- Court: High Court
- Citation: [1915] 1 Ch 881

Keywords
- Company constitution, arbitration

= Hickman v Kent or Romney Marsh Sheep-Breeders' Association =

British company law case

Hickman v Kent or Romney Marsh Sheep-Breeders’ Association [1915] 1 Ch 881 is a UK company law case, concerning the proper interpretation of a company's articles, and whether a company member could be bound by its terms.

==Facts==
The conflict arose when Hickman complained about the association's refusal to register his sheep in its official flock book, after which he was threatened with expulsion. Article 49 of the association's articles of incorporation stipulated that any disputes between the association and its members must be referred to arbitration. Hickman chose to bypass arbitration and initiated a legal action against the association in the High Court claiming multiple irregularities, including the refusal to register his sheep and the threat of expulsion.
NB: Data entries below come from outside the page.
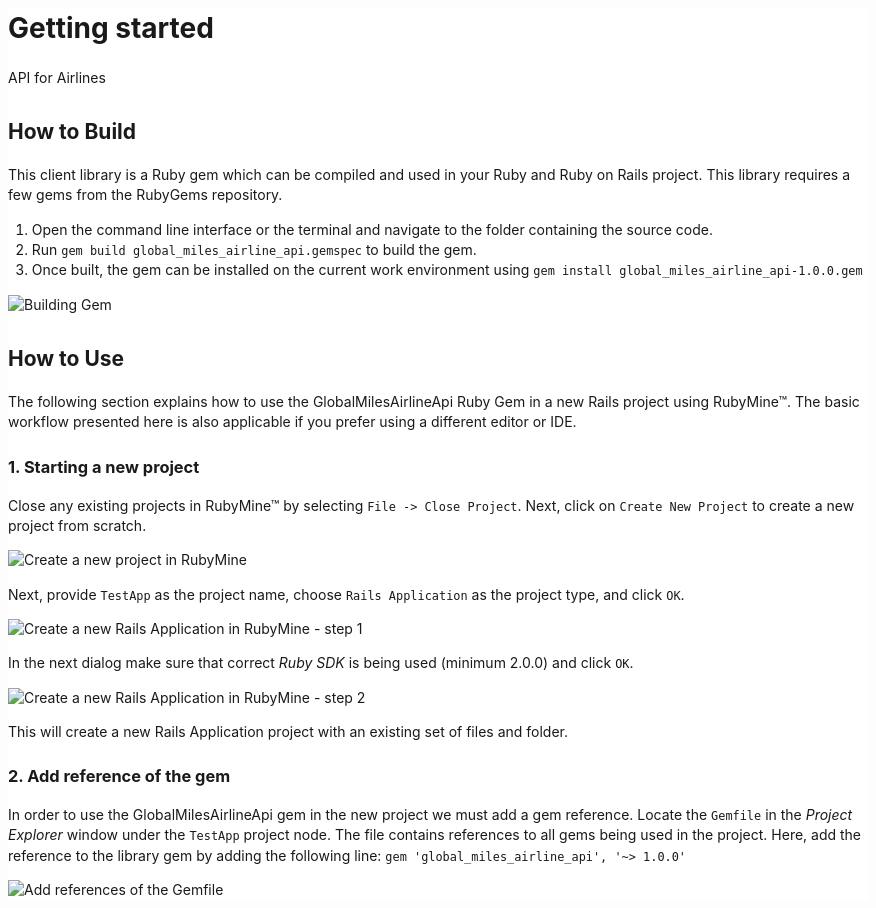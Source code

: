 # Getting started

API for Airlines

## How to Build

This client library is a Ruby gem which can be compiled and used in your Ruby and Ruby on Rails project. This library requires a few gems from the RubyGems repository.

1. Open the command line interface or the terminal and navigate to the folder containing the source code.
2. Run ``` gem build global_miles_airline_api.gemspec ``` to build the gem.
3. Once built, the gem can be installed on the current work environment using ``` gem install global_miles_airline_api-1.0.0.gem ```

![Building Gem](https://apidocs.io/illustration/ruby?step=buildSDK&workspaceFolder=Global%20Miles%20Airline%20API-Ruby&workspaceName=Global%20Miles%20Airline%20API-Ruby&projectName=global_miles_airline_api&gemName=global_miles_airline_api&gemVer=1.0.0)

## How to Use

The following section explains how to use the GlobalMilesAirlineApi Ruby Gem in a new Rails project using RubyMine&trade;. The basic workflow presented here is also applicable if you prefer using a different editor or IDE.

### 1. Starting a new project

Close any existing projects in RubyMine&trade; by selecting ``` File -> Close Project ```. Next, click on ``` Create New Project ``` to create a new project from scratch.

![Create a new project in RubyMine](https://apidocs.io/illustration/ruby?step=createNewProject0&workspaceFolder=Global%20Miles%20Airline%20API-Ruby&workspaceName=GlobalMilesAirlineApi&projectName=global_miles_airline_api&gemName=global_miles_airline_api&gemVer=1.0.0)

Next, provide ``` TestApp ``` as the project name, choose ``` Rails Application ``` as the project type, and click ``` OK ```.

![Create a new Rails Application in RubyMine - step 1](https://apidocs.io/illustration/ruby?step=createNewProject1&workspaceFolder=Global%20Miles%20Airline%20API-Ruby&workspaceName=GlobalMilesAirlineApi&projectName=global_miles_airline_api&gemName=global_miles_airline_api&gemVer=1.0.0)

In the next dialog make sure that correct *Ruby SDK* is being used (minimum 2.0.0) and click ``` OK ```.

![Create a new Rails Application in RubyMine - step 2](https://apidocs.io/illustration/ruby?step=createNewProject2&workspaceFolder=Global%20Miles%20Airline%20API-Ruby&workspaceName=GlobalMilesAirlineApi&projectName=global_miles_airline_api&gemName=global_miles_airline_api&gemVer=1.0.0)

This will create a new Rails Application project with an existing set of files and folder.

### 2. Add reference of the gem

In order to use the GlobalMilesAirlineApi gem in the new project we must add a gem reference. Locate the ```Gemfile``` in the *Project Explorer* window under the ``` TestApp ``` project node. The file contains references to all gems being used in the project. Here, add the reference to the library gem by adding the following line: ``` gem 'global_miles_airline_api', '~> 1.0.0' ```

![Add references of the Gemfile](https://apidocs.io/illustration/ruby?step=addReference&workspaceFolder=Global%20Miles%20Airline%20API-Ruby&workspaceName=GlobalMilesAirlineApi&projectName=global_miles_airline_api&gemName=global_miles_airline_api&gemVer=1.0.0)
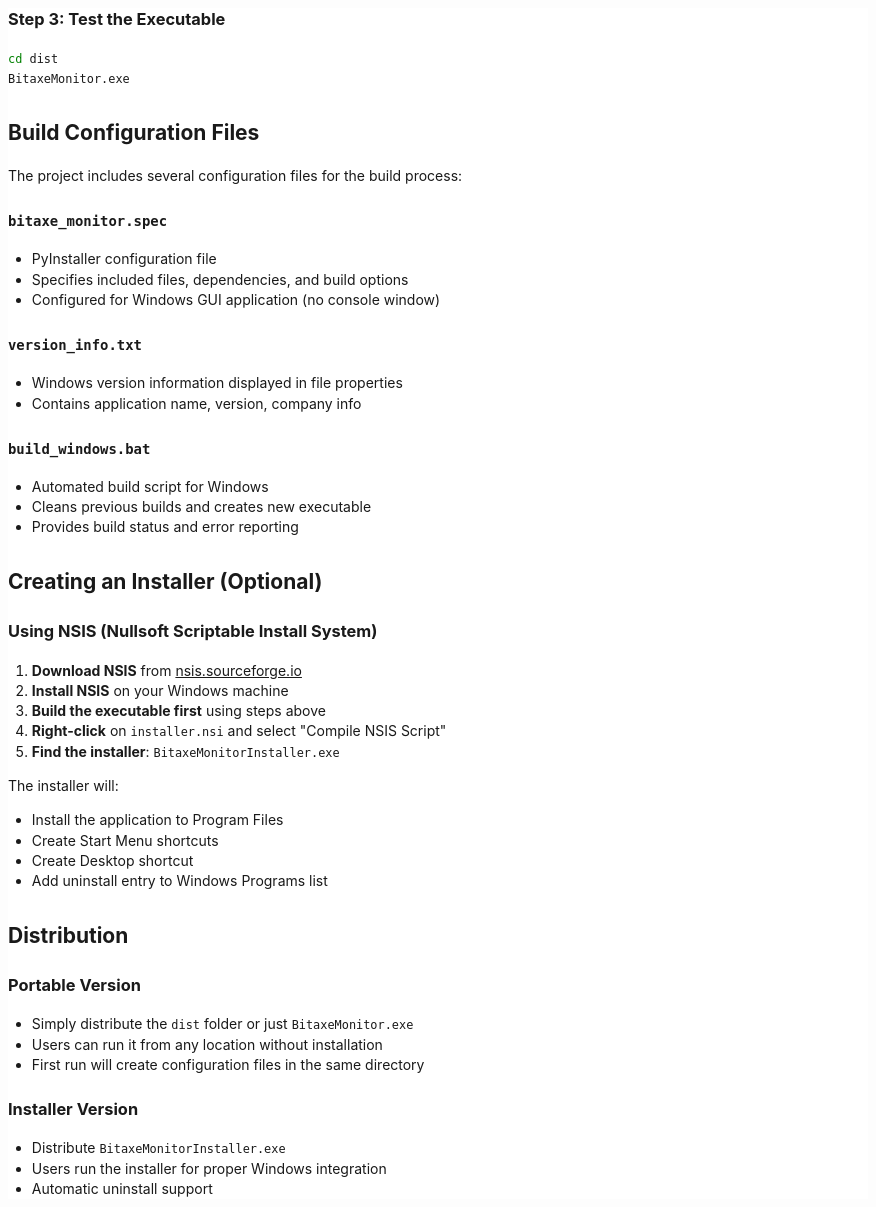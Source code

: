 ### Step 3: Test the Executable
```cmd
cd dist
BitaxeMonitor.exe
```

## Build Configuration Files

The project includes several configuration files for the build process:

### `bitaxe_monitor.spec`
- PyInstaller configuration file
- Specifies included files, dependencies, and build options
- Configured for Windows GUI application (no console window)

### `version_info.txt`
- Windows version information displayed in file properties
- Contains application name, version, company info

### `build_windows.bat`
- Automated build script for Windows
- Cleans previous builds and creates new executable
- Provides build status and error reporting

## Creating an Installer (Optional)

### Using NSIS (Nullsoft Scriptable Install System)

1. **Download NSIS** from [nsis.sourceforge.io](https://nsis.sourceforge.io/)
2. **Install NSIS** on your Windows machine
3. **Build the executable first** using steps above
4. **Right-click** on `installer.nsi` and select "Compile NSIS Script"
5. **Find the installer**: `BitaxeMonitorInstaller.exe`

The installer will:
- Install the application to Program Files
- Create Start Menu shortcuts
- Create Desktop shortcut
- Add uninstall entry to Windows Programs list

## Distribution

### Portable Version
- Simply distribute the `dist` folder or just `BitaxeMonitor.exe`
- Users can run it from any location without installation
- First run will create configuration files in the same directory

### Installer Version
- Distribute `BitaxeMonitorInstaller.exe`
- Users run the installer for proper Windows integration
- Automatic uninstall support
In response, the association sought an injunction, insisting that the matter be handled according to the arbitration clause.

==Judgment==
Astbury J held that the articles prevented Mr Hickman: there was a contract. He was bound. The predecessor to the Companies Act 2006 section 33 creates a contract, which affects members in their capacity as members, though not in a special or personal capacity (e.g. as director). As a member, Mr Hickman was bound to comply with the company procedure for arbitrating disputes and could not resort to court.